Directions: Copy, in full, each line of the material that holds the word "bigskip".

Exercise materials:
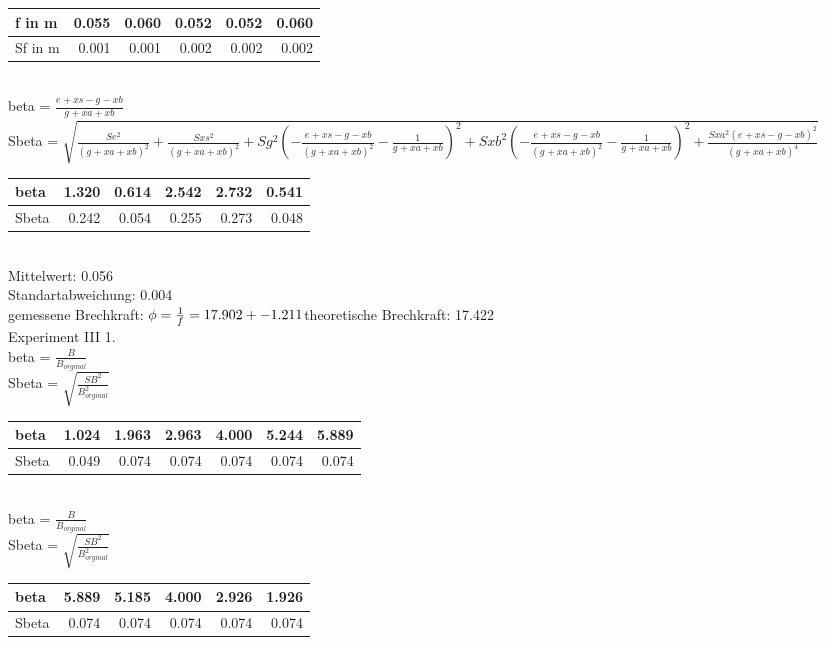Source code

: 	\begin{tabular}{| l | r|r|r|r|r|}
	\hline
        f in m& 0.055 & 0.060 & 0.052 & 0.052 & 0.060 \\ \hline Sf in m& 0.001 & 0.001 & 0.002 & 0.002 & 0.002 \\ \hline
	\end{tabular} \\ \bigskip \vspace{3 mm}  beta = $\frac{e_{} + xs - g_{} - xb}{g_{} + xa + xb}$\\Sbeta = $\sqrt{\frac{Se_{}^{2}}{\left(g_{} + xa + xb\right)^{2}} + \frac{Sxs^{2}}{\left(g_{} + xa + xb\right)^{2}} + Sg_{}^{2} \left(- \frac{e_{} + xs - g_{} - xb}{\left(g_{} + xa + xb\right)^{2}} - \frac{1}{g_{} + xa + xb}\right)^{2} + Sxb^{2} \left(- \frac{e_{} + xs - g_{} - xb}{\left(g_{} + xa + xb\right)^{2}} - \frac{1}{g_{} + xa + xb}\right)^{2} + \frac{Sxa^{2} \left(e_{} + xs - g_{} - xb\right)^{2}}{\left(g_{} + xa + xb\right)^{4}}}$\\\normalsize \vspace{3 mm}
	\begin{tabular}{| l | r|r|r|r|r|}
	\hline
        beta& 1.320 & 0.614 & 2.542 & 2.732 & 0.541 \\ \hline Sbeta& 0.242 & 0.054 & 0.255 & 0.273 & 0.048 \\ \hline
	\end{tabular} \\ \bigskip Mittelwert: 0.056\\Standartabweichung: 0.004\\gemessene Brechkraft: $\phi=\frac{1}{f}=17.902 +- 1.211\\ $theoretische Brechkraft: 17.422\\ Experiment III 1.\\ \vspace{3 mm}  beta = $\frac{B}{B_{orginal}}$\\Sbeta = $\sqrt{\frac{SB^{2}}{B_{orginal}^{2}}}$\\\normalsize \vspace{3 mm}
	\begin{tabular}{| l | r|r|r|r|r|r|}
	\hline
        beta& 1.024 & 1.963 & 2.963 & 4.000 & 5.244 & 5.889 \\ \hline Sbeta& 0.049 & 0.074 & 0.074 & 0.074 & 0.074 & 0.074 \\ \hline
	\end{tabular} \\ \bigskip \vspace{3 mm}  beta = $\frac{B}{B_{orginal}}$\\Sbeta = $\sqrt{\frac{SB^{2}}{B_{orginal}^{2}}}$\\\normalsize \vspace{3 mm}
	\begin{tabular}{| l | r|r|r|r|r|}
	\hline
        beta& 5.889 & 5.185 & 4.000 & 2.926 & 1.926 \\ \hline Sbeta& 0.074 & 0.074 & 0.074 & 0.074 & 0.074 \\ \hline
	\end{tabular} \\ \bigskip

Answer space:
	\end{tabular} \\ \bigskip \vspace{3 mm}  beta = $\frac{e_{} + xs - g_{} - xb}{g_{} + xa + xb}$\\Sbeta = $\sqrt{\frac{Se_{}^{2}}{\left(g_{} + xa + xb\right)^{2}} + \frac{Sxs^{2}}{\left(g_{} + xa + xb\right)^{2}} + Sg_{}^{2} \left(- \frac{e_{} + xs - g_{} - xb}{\left(g_{} + xa + xb\right)^{2}} - \frac{1}{g_{} + xa + xb}\right)^{2} + Sxb^{2} \left(- \frac{e_{} + xs - g_{} - xb}{\left(g_{} + xa + xb\right)^{2}} - \frac{1}{g_{} + xa + xb}\right)^{2} + \frac{Sxa^{2} \left(e_{} + xs - g_{} - xb\right)^{2}}{\left(g_{} + xa + xb\right)^{4}}}$\\\normalsize \vspace{3 mm}
	\end{tabular} \\ \bigskip Mittelwert: 0.056\\Standartabweichung: 0.004\\gemessene Brechkraft: $\phi=\frac{1}{f}=17.902 +- 1.211\\ $theoretische Brechkraft: 17.422\\ Experiment III 1.\\ \vspace{3 mm}  beta = $\frac{B}{B_{orginal}}$\\Sbeta = $\sqrt{\frac{SB^{2}}{B_{orginal}^{2}}}$\\\normalsize \vspace{3 mm}
	\end{tabular} \\ \bigskip \vspace{3 mm}  beta = $\frac{B}{B_{orginal}}$\\Sbeta = $\sqrt{\frac{SB^{2}}{B_{orginal}^{2}}}$\\\normalsize \vspace{3 mm}
	\end{tabular} \\ \bigskip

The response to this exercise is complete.